How to Make the Perfect Crispy Patatas Bravas
Spanish · Medium · 45 min · 4 servings

Golden fried potato cubes served with a bold, smoky tomato brava sauce and creamy aioli that defines Spanish tapas culture. It is one of the most beloved bar snacks found in every corner of Spain.
Why this recipe works
This Crispy Patatas Bravas recipe has been crafted to deliver restaurant-quality results in your home kitchen. At just 45 minutes from start to finish, it fits perfectly into a busy schedule without sacrificing flavor.

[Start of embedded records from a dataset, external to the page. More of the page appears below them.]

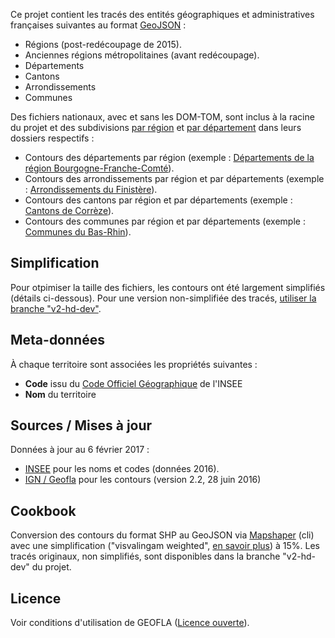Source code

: Ce projet contient les tracés des entités géographiques et administratives françaises suivantes au format [GeoJSON](http://geojson.org/) :

* Régions (post-redécoupage de 2015).
* Anciennes régions métropolitaines (avant redécoupage).
* Départements
* Cantons
* Arrondissements
* Communes

Des fichiers nationaux, avec et sans les DOM-TOM, sont inclus à la racine du projet et des subdivisions [par région](https://github.com/gregoiredavid/france-geojson/blob/v2-dev/regions/) et [par département](https://github.com/gregoiredavid/france-geojson/blob/v2-dev/departements/) dans leurs dossiers respectifs :

* Contours des départements par région (exemple : [Départements de la région Bourgogne-Franche-Comté](https://github.com/gregoiredavid/france-geojson/blob/v2-dev/regions/bourgogne-franche-comte/departements-bourgogne-franche-comte.geojson)).
* Contours des arrondissements par région et par départements (exemple : [Arrondissements du Finistère](https://github.com/gregoiredavid/france-geojson/blob/v2-dev/departements/29-finistere/arrondissements-29-finistere.geojson)).
* Contours des cantons par région et par départements (exemple : [Cantons de Corrèze](https://github.com/gregoiredavid/france-geojson/blob/v2-dev/departements/19-correze/cantons-19-correze.geojson)).
* Contours des communes par région et par départements (exemple : [Communes du Bas-Rhin](https://github.com/gregoiredavid/france-geojson/blob/v2-dev/departements/67-bas-rhin/communes-67-bas-rhin.geojson)).

## Simplification

Pour otpimiser la taille des fichiers, les contours ont été largement simplifiés (détails ci-dessous). Pour une version non-simplifiée des tracés, [utiliser la branche "v2-hd-dev"](https://github.com/gregoiredavid/france-geojson/tree/v2-hd-dev).

## Meta-données

À chaque territoire sont associées les propriétés suivantes :

* **Code** issu du [Code Officiel Géographique](http://www.insee.fr/fr/methodes/nomenclatures/cog/documentation.asp) de l'INSEE
* **Nom** du territoire

## Sources / Mises à jour

Données à jour au 6 février 2017 :

* [INSEE](http://www.insee.fr/fr/methodes/nomenclatures/cog/telechargement.asp) pour les noms et codes (données 2016).
* [IGN / Geofla](http://professionnels.ign.fr/geofla) pour les contours (version 2.2, 28 juin 2016)

## Cookbook

Conversion des contours du format SHP au GeoJSON via [Mapshaper](https://github.com/mbloch/mapshaper) (cli) avec une simplification ("visvalingam weighted", [en savoir plus](https://github.com/mbloch/mapshaper/wiki/Command-Reference#-simplify)) à 15%. Les tracés originaux, non simplifiés, sont disponibles dans la branche "v2-hd-dev" du projet.

## Licence

Voir conditions d'utilisation de GEOFLA ([Licence ouverte](http://www.etalab.gouv.fr/pages/licence-ouverte-open-licence-5899923.html)).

Each serving comes in at 380 calories with 6g of protein, making it a balanced choice for any meal.
What you will need
This recipe uses 6 simple ingredients that you can find at any grocery store:
- 800 g russet potatoes peeled and cut into 3cm cubes
- 3 tbsp olive oil
- 1 can crushed tomatoes 400g
- 2 tsp smoked paprika
- 1 tsp cayenne pepper
- 4 tbsp mayonnaise for aioli
Step by step instructions
Step 1: Parboil and Dry the Potatoes
Place the potato cubes in cold salted water, bring to a boil, and cook for 8 minutes until just barely tender. Drain thoroughly and spread on a tray to steam dry for 10 minutes as moisture is the enemy of crispiness.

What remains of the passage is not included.